The Guaranteeing Subsidiary hereby agrees as follows:
(a) Along with all Guarantors named
in the Indenture, to jointly and severally unconditionally
guarantee to each Holder of a Note authenticated and delivered by
the Trustee and to the Trustee and its successors and assigns,
irrespective of the validity and enforceability of the Indenture,
the Notes or the obligations of the Issuers hereunder or
thereunder, that:
(i) the principal of and interest,
premium and Additional Interest, if any, on the Notes will be
promptly paid in full when due, whether at maturity, by
acceleration, redemption or otherwise, and interest on the overdue
principal of and interest on the Notes, if any, if lawful, and all
other obligations of the Issuers to the Holders or the Trustee
hereunder or thereunder will be promptly paid in full or performed,
all in accordance with the terms hereof and thereof; and
(ii) in case of any extension of
time of payment or renewal of any Notes or any of such other
obligations, that same will be promptly paid in full when due or
performed in accordance with the terms of the extension or renewal,
whether at stated maturity, by acceleration or otherwise. Failing
payment when due of any amount so guaranteed or any performance so
guaranteed for whatever reason, the Guarantors and the Guaranteeing
Subsidiary shall be jointly and severally obligated to pay the same
immediately. This is a guarantee of payment and not a guarantee of
collection.
(b) The obligations hereunder shall
be unconditional, irrespective of the validity, regularity or
enforceability of the Notes or the Indenture, the absence of any
action to enforce the same, any waiver or consent by any Holder of
the Notes with respect to any provisions hereof or thereof, the
recovery of any judgment against the Issuers, any action to enforce
the same or any other circumstance which might otherwise constitute
a legal or equitable discharge or defense of a
Guarantor.
(c) The following is hereby waived:
diligence, presentment, demand of payment, filing of claims with a
court in the event of insolvency or bankruptcy of the Issuers, any
right to require a proceeding first against the Issuers, protest,
notice and all demands whatsoever.
(d) This Guarantee shall not be
discharged except by complete performance of the obligations
contained in the Notes, the Indenture and this Tenth Supplemental
Indenture, and the Guaranteeing Subsidiary accepts all obligations
of a Guarantor under the Indenture.
(e) If any Holder or the Trustee is
required by any court or otherwise to return to the Issuers, the
Guarantors (including the Guaranteeing Subsidiary), or any
custodian, trustee, liquidator or other similar official acting in
relation to either the Issuers or the Guarantors, any amount paid
either to the Trustee or such Holder, this Guarantee, to the extent
theretofore discharged, shall be reinstated in full force and
effect.
(f) The Guaranteeing Subsidiary
shall not be entitled to any right of subrogation in relation to
the Holders in respect of any obligations guaranteed hereby until
payment in full of all obligations guaranteed hereby.

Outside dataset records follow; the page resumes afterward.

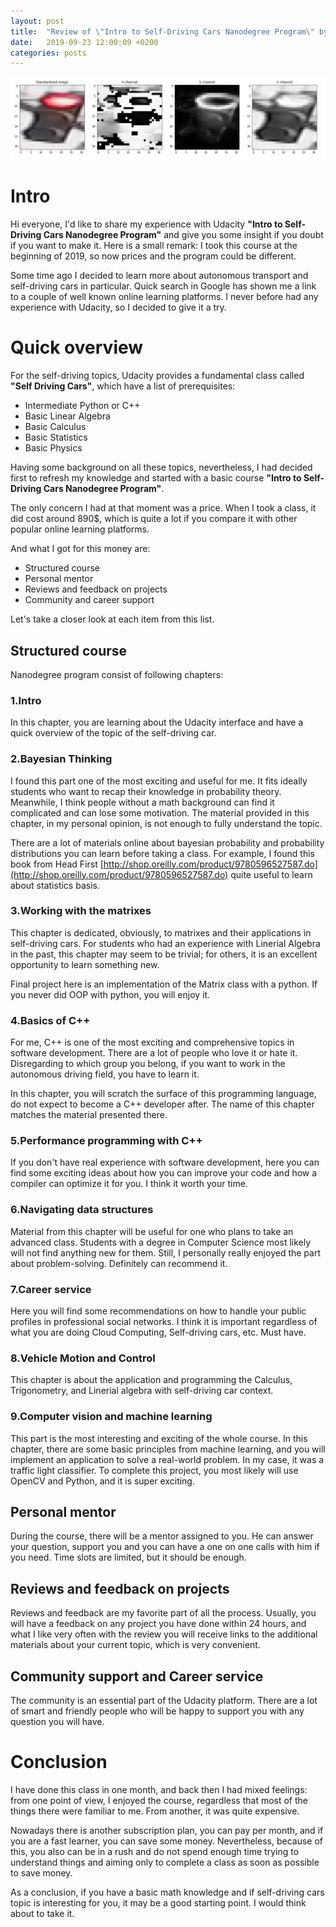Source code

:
 ```yaml
---
layout: post
title:  "Review of \"Intro to Self-Driving Cars Nanodegree Program\" by Udacity"
date:   2019-09-23 12:00:09 +0200
categories: posts
---
```


![traffic_light_color_channel](/assets/images/traffic_light_color_channel.png)

# Intro

Hi everyone, I'd like to share my experience with Udacity **"Intro to Self-Driving Cars Nanodegree Program"** and give you some insight if you doubt if you want to make it. Here is a small remark: I took this course at the beginning of 2019, so now prices and the program could be different.

Some time ago I decided to learn more about autonomous transport and self-driving cars in particular. Quick search in Google has shown me a link to a couple of well known online learning platforms. I never before had any experience with Udacity, so I decided to give it a try.

# Quick overview

For the self-driving topics, Udacity provides a fundamental class called **"Self Driving Cars"**, which have a list of prerequisites:

- Intermediate Python or C++
- Basic Linear Algebra
- Basic Calculus
- Basic Statistics
- Basic Physics

Having some background on all these topics, nevertheless, I had decided first to refresh my knowledge and started with a basic course **"Intro to Self-Driving Cars Nanodegree Program"**.

The only concern I had at that moment was a price. When I took a class, it did cost around 890$, which is quite a lot if you compare it with other popular online learning platforms.

And what I got for this money are:

- Structured course
- Personal mentor
- Reviews and feedback on projects
- Community and career support

Let's take a closer look at each item from this list.

## Structured course

Nanodegree program consist of following chapters:

### 1.Intro

In this chapter, you are learning about the Udacity interface and have a quick overview of the topic of the self-driving car.

### 2.Bayesian Thinking

I found this part one of the most exciting and useful for me. It fits ideally students who want to recap their knowledge in probability theory. Meanwhile, I think people without a math background can find it complicated and can lose some motivation. The material provided in this chapter, in my personal opinion, is not enough to fully understand the topic.

There are a lot of materials online about bayesian probability and probability distributions you can learn before taking a class. For example, I found this book from Head First [http://shop.oreilly.com/product/9780596527587.do](http://shop.oreilly.com/product/9780596527587.do) quite useful to learn about statistics basis.

### 3.Working with the matrixes

This chapter is dedicated, obviously, to matrixes and their applications in self-driving cars. For students who had an experience with Linerial Algebra in the past, this chapter may seem to be trivial; for others, it is an excellent opportunity to learn something new. 

Final project here is an implementation of the Matrix class with a python. If you never did OOP with python, you will enjoy it.

### 4.Basics of C++

For me, C++ is one of the most exciting and comprehensive topics in software development. There are a lot of people who love it or hate it. Disregarding to which group you belong, if you want to work in the autonomous driving field, you have to learn it. 

In this chapter, you will scratch the surface of this programming language, do not expect to become a C++ developer after. The name of this chapter matches the material presented there.

### 5.Performance programming with C++

If you don't have real experience with software development, here you can find some exciting ideas about how you can improve your code and how a compiler can optimize it for you. I think it worth your time.

### 6.Navigating data structures

Material from this chapter will be useful for one who plans to take an advanced class. Students with a degree in Computer Science most likely will not find anything new for them. Still, I personally really enjoyed the part about problem-solving. Definitely can recommend it.

### 7.Career service

Here you will find some recommendations on how to handle your public profiles in professional social networks. I think it is important regardless of what you are doing Cloud Computing, Self-driving cars, etc. Must have.

### 8.Vehicle Motion and Control

This chapter is about the application and programming the Calculus, Trigonometry, and Linerial algebra with self-driving car context. 

### 9.Computer vision and machine learning

This part is the most interesting and exciting of the whole course. In this chapter, there are some basic principles from machine learning, and you will implement an application to solve a real-world problem. In my case, it was a traffic light classifier. To complete this project, you most likely will use OpenCV and Python, and it is super exciting.

## Personal mentor

During the course, there will be a mentor assigned to you. He can answer your question, support you and you can have a one on one calls with him if you need. Time slots are limited, but it should be enough.

## Reviews and feedback on projects

Reviews and feedback are my favorite part of all the process. Usually, you will have a feedback on any project you have done within 24 hours, and what I like very often with the review you will receive links to the additional materials about your current topic, which is very convenient.

## Community support and Career service

The community is an essential part of the Udacity platform. There are a lot of smart and friendly people who will be happy to support you with any question you will have.

# Conclusion

I have done this class in one month, and back then I had mixed feelings: from one point of view, I enjoyed the course, regardless that most of the things there were familiar to me. From another, it was quite expensive. 

Nowadays there is another subscription plan, you can pay per month, and if you are a fast learner, you can save some money. Nevertheless, because of this, you also can be in a rush and do not spend enough time trying to understand things and aiming only to complete a class as soon as possible to save money.

As a conclusion, if you have a basic math knowledge and if self-driving cars topic is interesting for you, it may be a good starting point. I would think about to take it.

(g) As between the Guaranteeing
Subsidiary, on the one hand, and the Holders and the Trustee, on
the other hand, (x) the maturity of the obligations guaranteed
hereby may be accelerated as provided in Article 6 of the Indenture
for the purposes of this Guarantee, notwithstanding any stay,
injunction or other prohibition preventing such acceleration in
respect of the obligations guaranteed hereby, and (y) in the
event of any declaration of acceleration of such obligations as
provided in Article 6 of the Indenture, such obligations (whether
or not due and payable) shall forthwith become due and payable by
the Guaranteeing Subsidiary for the purpose of this
Guarantee.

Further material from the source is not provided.